A Future gives you a simple way to run an algorithm concurrently. A future starts running concurrently when you create it and returns a result at some point, well, in the future. In Scala, it’s said that a future returns “eventually.”

The following examples show a variety of ways to create futures and work with their eventual results.

Run one task, but block

This first example shows how to create a future and then block to wait for its result.

Blocking is not a good thing — you should block only if you really have to — but this is useful as a first example, in part, because it’s a little easier to reason about, and it also gets the bad stuff out of the way early.

The following code performs the calculation 1 + 1 at some time in the future. When it’s finished with the calculation, it returns its result:

package actors

// 1 - the imports
import scala.concurrent.{Await, Future}
import scala.concurrent.duration._
import scala.concurrent.ExecutionContext.Implicits.global

object Futures1 extends App {

  // used by 'time' method
  implicit val baseTime = System.currentTimeMillis

  // 2 - create a Future
  val f = Future {
      sleep(500)
      1 + 1
  }

  // 3 - this is blocking (blocking is bad)
  val result = Await.result(f, 1 second)
  println(result)
  sleep(1000)

}

Here’s how this code works:

• The import statements bring the code into scope that’s needed.
• The ExecutionContext.Implicits.global import statement imports the “default global execution context.” You can think of an execution context as being a thread pool, and this is a simple way to get access to a thread pool.
• A Future is created after the second comment. Creating a Future is simple; you just pass it a block of code you want to run.

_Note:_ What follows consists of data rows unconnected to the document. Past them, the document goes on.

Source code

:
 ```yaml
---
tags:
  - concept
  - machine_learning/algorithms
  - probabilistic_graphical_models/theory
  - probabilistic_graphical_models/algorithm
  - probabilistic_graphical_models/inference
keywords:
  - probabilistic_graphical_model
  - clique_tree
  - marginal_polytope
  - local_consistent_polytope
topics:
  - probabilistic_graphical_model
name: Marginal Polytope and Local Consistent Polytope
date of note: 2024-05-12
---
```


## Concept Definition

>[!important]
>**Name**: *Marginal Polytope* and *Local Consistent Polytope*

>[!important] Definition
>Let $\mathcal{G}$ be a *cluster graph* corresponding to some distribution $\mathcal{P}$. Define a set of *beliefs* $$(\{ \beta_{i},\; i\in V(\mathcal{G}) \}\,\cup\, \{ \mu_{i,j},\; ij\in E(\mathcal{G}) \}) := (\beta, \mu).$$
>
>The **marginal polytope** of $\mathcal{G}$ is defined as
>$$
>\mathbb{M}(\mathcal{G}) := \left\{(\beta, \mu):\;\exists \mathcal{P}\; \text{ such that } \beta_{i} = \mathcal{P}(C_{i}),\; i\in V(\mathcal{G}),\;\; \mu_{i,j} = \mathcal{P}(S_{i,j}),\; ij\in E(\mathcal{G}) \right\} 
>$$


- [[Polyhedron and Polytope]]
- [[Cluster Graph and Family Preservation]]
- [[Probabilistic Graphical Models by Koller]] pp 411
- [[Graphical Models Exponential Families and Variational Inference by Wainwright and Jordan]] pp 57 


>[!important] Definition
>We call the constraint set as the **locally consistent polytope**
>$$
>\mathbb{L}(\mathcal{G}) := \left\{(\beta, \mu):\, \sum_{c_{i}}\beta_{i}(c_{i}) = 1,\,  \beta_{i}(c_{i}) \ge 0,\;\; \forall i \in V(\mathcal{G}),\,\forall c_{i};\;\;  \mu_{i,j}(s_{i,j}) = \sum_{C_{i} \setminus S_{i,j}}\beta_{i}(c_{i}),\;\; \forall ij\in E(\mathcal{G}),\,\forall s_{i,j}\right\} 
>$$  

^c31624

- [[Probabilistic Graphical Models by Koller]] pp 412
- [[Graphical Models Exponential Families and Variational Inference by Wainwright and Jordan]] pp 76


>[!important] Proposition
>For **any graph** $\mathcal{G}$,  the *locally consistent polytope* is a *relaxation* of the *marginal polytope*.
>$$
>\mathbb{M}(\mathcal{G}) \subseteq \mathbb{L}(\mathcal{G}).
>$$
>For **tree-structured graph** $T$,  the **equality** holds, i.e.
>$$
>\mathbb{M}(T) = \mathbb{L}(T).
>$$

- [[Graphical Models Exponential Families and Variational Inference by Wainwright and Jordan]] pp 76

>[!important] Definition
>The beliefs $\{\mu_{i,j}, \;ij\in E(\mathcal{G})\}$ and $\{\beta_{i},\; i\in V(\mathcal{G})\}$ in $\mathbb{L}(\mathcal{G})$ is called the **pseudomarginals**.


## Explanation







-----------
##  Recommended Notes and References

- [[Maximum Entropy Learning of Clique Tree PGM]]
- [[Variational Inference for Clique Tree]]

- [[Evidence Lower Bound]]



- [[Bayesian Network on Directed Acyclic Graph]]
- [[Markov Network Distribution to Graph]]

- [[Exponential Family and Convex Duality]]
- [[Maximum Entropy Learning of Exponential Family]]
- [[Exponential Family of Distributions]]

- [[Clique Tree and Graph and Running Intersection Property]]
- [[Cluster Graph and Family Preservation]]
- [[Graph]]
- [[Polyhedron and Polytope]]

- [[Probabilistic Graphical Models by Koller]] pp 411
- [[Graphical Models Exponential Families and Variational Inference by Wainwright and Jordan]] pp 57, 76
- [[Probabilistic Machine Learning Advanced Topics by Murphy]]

This is the code that will be executed at some point in the future.
• The Await.result method call declares that it will wait for up to one second for the Future to return. If the Future doesn’t return within that time, it throws a java.util.concurrent.TimeoutException.
• The sleep statement at the end of the code is used so the program will keep running while the Future is off being calculated. You won’t need this in real-world programs, but in small example programs like this, you have to keep the JVM running.

I created the sleep method in my package object while creating my future and concurrency examples, and it just calls Thread.sleep, like this:

def sleep(time: Long) { Thread.sleep(time) }

As mentioned, blocking is bad; you shouldn’t write code like this unless you have to. The following examples show better approaches.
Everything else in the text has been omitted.